Task to carry out — The first line of the data below and every line after it, through the one with "the resulting value.", must be transcribed without change.
BEGIN Provided information
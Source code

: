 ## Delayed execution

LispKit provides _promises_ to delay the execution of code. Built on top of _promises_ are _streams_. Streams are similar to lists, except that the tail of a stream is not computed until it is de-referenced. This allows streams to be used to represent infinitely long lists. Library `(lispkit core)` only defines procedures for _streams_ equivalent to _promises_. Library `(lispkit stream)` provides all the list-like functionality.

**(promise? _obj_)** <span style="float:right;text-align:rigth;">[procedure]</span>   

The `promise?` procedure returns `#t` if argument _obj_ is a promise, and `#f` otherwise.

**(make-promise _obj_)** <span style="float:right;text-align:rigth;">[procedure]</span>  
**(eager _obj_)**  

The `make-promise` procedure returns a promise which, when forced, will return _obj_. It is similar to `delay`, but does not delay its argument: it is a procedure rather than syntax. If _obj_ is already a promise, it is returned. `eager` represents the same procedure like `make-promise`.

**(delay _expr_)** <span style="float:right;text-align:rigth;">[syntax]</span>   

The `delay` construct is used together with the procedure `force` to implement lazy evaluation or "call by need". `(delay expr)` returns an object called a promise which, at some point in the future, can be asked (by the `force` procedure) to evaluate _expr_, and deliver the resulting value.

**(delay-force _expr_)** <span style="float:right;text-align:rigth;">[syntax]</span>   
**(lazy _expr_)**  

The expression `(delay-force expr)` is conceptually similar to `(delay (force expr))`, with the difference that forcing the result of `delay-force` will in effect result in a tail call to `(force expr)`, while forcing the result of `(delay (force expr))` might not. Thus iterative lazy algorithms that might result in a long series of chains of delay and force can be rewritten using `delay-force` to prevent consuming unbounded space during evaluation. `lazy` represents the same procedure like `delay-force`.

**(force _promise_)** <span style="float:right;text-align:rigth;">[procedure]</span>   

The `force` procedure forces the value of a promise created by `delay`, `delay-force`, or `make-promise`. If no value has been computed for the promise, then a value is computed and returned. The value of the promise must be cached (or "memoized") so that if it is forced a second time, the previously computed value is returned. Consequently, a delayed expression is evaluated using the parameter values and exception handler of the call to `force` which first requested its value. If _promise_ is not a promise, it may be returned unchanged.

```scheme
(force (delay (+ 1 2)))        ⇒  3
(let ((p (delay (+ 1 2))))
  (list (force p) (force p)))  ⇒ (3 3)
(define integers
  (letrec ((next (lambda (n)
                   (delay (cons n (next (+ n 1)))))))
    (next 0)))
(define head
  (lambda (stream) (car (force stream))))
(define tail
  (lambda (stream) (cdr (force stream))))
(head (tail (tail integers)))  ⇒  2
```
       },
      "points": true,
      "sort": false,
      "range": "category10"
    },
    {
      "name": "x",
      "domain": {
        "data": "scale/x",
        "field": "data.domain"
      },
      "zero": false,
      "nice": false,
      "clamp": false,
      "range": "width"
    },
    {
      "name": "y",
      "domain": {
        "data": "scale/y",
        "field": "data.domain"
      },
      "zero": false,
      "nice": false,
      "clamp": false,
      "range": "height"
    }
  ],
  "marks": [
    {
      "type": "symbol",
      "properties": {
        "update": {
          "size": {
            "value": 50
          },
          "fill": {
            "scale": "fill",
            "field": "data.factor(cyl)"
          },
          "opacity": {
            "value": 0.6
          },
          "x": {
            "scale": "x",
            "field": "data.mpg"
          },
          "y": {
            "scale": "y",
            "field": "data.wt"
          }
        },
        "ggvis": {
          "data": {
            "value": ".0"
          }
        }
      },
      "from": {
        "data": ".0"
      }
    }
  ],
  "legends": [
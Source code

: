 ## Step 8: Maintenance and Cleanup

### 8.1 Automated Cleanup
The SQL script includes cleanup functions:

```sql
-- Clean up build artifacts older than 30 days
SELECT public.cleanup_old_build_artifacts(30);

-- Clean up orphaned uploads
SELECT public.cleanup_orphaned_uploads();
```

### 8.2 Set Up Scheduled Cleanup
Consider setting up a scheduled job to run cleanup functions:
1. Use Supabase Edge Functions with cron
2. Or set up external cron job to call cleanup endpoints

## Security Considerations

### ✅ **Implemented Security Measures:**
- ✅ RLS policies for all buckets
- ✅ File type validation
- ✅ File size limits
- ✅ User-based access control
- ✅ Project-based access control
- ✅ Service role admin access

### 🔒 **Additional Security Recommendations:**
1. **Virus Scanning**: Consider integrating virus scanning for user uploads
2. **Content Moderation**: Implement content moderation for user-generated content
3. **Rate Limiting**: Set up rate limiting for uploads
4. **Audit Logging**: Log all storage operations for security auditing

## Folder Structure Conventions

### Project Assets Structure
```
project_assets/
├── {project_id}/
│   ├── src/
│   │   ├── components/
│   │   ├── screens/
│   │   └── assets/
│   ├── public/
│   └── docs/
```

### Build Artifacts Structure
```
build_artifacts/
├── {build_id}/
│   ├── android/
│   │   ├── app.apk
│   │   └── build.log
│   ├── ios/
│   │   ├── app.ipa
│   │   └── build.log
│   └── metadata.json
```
END Provided information
Exercise answer —
Source code

: ## Delayed execution

LispKit provides _promises_ to delay the execution of code. Built on top of _promises_ are _streams_. Streams are similar to lists, except that the tail of a stream is not computed until it is de-referenced. This allows streams to be used to represent infinitely long lists. Library `(lispkit core)` only defines procedures for _streams_ equivalent to _promises_. Library `(lispkit stream)` provides all the list-like functionality.

**(promise? _obj_)** <span style="float:right;text-align:rigth;">[procedure]</span>   

The `promise?` procedure returns `#t` if argument _obj_ is a promise, and `#f` otherwise.

**(make-promise _obj_)** <span style="float:right;text-align:rigth;">[procedure]</span>  
**(eager _obj_)**  

The `make-promise` procedure returns a promise which, when forced, will return _obj_. It is similar to `delay`, but does not delay its argument: it is a procedure rather than syntax. If _obj_ is already a promise, it is returned. `eager` represents the same procedure like `make-promise`.

**(delay _expr_)** <span style="float:right;text-align:rigth;">[syntax]</span>   

The `delay` construct is used together with the procedure `force` to implement lazy evaluation or "call by need". `(delay expr)` returns an object called a promise which, at some point in the future, can be asked (by the `force` procedure) to evaluate _expr_, and deliver the resulting value.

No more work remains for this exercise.